* Data shown
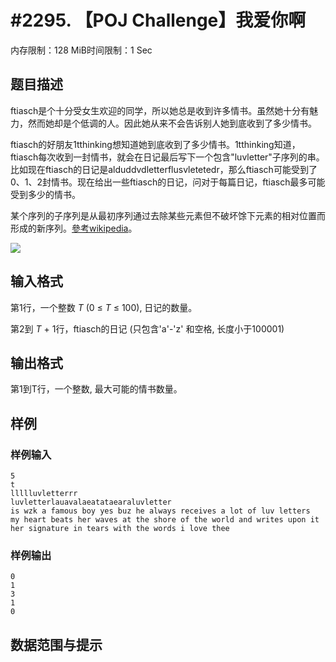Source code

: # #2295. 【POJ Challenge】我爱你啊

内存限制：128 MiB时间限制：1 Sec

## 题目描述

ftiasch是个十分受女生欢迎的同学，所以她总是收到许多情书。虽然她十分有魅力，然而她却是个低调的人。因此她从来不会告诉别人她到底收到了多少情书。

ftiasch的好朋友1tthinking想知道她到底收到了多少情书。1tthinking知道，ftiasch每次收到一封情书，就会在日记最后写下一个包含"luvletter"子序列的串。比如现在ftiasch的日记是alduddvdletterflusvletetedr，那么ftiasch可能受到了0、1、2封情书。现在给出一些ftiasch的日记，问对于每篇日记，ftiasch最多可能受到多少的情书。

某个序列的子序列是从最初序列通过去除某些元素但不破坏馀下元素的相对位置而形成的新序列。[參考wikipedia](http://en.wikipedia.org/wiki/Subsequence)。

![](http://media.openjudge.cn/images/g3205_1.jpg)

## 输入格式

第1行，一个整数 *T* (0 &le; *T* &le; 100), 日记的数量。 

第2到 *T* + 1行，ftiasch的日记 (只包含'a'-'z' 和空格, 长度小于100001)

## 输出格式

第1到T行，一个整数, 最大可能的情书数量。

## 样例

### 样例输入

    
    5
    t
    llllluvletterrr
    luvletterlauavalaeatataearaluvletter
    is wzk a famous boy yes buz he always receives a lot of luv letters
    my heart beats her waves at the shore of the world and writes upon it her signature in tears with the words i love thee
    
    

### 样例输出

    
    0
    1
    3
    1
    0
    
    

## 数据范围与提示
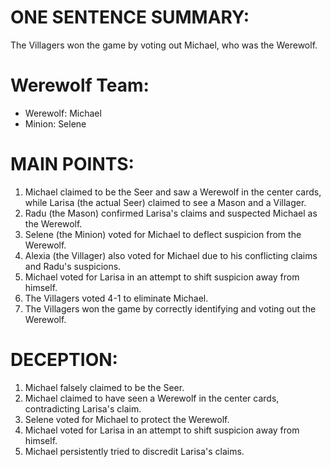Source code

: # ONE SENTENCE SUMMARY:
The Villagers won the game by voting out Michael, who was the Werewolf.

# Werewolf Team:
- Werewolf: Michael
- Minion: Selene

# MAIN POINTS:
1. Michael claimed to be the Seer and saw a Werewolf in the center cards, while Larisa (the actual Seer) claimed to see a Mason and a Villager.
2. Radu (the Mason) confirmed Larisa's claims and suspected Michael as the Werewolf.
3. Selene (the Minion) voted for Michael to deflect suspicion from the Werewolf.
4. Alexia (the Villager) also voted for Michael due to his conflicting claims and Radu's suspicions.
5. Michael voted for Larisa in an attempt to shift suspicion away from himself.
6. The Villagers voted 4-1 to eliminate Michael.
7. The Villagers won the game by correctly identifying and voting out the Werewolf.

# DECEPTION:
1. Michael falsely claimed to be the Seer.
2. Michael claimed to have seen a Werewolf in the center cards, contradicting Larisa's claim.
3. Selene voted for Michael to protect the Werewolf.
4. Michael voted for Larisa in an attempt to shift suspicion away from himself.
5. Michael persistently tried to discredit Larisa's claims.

* What you need to do
Within the listing, how many lines hold the word "claimed"? Answer with the number by itself.

* Response box
3